*Work order*
Your reply should hold only the lines from the one containing "2. [] Increase tests coverage." to the final line of the listing below, restated word for word.

::::::::::

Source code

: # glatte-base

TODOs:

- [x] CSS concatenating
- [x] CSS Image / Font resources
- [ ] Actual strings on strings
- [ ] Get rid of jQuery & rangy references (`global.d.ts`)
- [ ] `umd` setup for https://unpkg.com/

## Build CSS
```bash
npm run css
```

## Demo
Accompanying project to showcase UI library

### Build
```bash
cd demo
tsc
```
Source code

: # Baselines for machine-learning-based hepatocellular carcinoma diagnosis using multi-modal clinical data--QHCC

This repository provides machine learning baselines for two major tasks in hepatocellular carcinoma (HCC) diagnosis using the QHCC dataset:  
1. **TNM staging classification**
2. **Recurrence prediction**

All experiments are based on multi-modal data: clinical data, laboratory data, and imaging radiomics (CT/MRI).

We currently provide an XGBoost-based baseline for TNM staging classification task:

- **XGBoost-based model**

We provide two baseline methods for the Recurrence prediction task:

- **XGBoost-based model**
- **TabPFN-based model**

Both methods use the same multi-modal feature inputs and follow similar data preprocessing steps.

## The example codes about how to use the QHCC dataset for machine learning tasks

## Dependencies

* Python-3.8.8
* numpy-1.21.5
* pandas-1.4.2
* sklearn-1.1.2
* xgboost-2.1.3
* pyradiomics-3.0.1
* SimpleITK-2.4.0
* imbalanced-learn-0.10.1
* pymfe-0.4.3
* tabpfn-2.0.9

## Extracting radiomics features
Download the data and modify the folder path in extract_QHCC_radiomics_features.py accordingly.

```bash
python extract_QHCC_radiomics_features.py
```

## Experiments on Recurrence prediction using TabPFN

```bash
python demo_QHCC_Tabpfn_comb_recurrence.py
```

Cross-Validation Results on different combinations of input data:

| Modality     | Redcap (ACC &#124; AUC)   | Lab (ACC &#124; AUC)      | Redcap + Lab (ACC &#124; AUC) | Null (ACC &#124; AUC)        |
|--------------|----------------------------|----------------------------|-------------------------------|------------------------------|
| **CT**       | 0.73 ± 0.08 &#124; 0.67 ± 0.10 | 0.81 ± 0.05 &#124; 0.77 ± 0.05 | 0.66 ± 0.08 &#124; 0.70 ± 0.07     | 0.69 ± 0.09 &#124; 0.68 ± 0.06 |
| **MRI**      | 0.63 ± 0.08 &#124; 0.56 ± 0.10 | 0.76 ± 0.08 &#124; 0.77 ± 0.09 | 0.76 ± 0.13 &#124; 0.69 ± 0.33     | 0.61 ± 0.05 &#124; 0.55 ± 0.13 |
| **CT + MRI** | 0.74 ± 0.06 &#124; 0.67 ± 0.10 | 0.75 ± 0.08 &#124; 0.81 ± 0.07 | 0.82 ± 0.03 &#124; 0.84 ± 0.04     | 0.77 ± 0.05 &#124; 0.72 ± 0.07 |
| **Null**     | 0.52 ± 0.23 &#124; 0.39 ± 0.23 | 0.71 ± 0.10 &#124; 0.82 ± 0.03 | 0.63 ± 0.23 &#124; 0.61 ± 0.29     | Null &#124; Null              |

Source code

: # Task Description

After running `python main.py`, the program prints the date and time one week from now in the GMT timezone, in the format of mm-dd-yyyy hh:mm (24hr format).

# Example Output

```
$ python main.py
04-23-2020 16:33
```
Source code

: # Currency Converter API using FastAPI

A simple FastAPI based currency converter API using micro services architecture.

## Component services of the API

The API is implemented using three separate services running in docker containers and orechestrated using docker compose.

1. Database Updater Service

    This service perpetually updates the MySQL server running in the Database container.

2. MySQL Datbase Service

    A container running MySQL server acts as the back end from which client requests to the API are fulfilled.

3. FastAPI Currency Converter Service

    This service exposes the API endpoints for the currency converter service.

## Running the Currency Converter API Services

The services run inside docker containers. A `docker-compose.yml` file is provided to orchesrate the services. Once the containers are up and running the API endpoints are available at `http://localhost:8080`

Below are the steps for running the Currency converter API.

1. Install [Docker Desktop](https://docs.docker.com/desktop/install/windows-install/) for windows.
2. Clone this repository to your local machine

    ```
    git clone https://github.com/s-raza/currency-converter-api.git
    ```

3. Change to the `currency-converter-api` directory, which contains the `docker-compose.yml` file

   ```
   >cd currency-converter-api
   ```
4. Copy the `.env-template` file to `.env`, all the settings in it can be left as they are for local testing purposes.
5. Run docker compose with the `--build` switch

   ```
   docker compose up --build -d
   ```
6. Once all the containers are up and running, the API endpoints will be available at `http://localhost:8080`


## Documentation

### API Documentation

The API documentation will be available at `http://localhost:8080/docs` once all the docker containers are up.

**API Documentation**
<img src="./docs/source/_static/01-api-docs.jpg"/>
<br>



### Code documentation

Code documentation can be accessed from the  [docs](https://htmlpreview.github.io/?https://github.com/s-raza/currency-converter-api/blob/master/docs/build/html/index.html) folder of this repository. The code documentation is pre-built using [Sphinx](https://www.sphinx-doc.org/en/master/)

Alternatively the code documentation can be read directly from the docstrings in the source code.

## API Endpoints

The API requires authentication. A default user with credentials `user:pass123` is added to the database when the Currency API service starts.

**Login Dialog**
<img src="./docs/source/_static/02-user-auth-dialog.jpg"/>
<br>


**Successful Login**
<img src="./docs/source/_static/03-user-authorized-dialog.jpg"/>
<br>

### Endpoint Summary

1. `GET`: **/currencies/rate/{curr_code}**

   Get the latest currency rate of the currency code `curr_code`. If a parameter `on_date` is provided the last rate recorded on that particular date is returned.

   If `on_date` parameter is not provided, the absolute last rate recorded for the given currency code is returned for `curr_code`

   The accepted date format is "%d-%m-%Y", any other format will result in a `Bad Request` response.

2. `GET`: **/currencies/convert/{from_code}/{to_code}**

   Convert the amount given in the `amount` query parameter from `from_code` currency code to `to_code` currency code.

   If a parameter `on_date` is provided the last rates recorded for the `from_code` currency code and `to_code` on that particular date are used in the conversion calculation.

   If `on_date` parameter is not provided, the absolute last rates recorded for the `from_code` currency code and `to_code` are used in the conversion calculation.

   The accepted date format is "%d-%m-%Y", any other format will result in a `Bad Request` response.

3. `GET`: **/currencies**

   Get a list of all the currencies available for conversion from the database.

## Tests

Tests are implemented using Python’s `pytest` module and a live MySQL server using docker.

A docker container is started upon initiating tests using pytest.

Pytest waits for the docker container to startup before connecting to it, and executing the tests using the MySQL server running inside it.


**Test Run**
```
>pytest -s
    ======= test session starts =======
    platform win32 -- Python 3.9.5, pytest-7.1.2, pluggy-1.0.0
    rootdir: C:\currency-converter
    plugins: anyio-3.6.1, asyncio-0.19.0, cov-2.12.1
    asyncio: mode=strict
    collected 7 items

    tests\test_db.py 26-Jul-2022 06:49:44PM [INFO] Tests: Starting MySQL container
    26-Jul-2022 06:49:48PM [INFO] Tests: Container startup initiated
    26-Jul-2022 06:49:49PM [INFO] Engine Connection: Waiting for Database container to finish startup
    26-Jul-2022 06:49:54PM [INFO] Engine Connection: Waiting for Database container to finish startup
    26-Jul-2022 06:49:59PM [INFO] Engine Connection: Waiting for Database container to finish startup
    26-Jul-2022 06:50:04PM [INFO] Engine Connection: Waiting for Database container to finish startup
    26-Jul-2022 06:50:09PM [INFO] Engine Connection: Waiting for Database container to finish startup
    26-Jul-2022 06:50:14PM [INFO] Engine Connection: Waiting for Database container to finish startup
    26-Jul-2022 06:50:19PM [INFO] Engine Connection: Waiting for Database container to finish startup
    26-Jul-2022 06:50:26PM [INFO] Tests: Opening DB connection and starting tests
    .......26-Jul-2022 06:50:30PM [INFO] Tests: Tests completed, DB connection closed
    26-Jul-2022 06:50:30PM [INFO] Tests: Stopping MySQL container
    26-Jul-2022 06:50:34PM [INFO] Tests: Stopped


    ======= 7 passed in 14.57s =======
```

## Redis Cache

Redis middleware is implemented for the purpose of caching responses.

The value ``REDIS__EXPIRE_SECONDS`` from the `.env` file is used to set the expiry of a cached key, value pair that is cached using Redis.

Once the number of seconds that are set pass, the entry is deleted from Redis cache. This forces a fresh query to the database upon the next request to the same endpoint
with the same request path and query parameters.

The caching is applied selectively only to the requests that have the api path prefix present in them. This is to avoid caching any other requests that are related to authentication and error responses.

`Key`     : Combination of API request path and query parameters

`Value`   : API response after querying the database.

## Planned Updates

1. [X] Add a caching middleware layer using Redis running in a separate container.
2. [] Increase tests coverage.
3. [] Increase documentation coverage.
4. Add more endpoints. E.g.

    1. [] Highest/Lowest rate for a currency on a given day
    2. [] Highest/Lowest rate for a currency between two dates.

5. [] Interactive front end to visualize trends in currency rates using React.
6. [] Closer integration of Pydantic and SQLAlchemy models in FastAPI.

::::::::::

*Solution below*
2. [] Increase tests coverage.
3. [] Increase documentation coverage.
4. Add more endpoints. E.g.

    1. [] Highest/Lowest rate for a currency on a given day
    2. [] Highest/Lowest rate for a currency between two dates.

5. [] Interactive front end to visualize trends in currency rates using React.
6. [] Closer integration of Pydantic and SQLAlchemy models in FastAPI.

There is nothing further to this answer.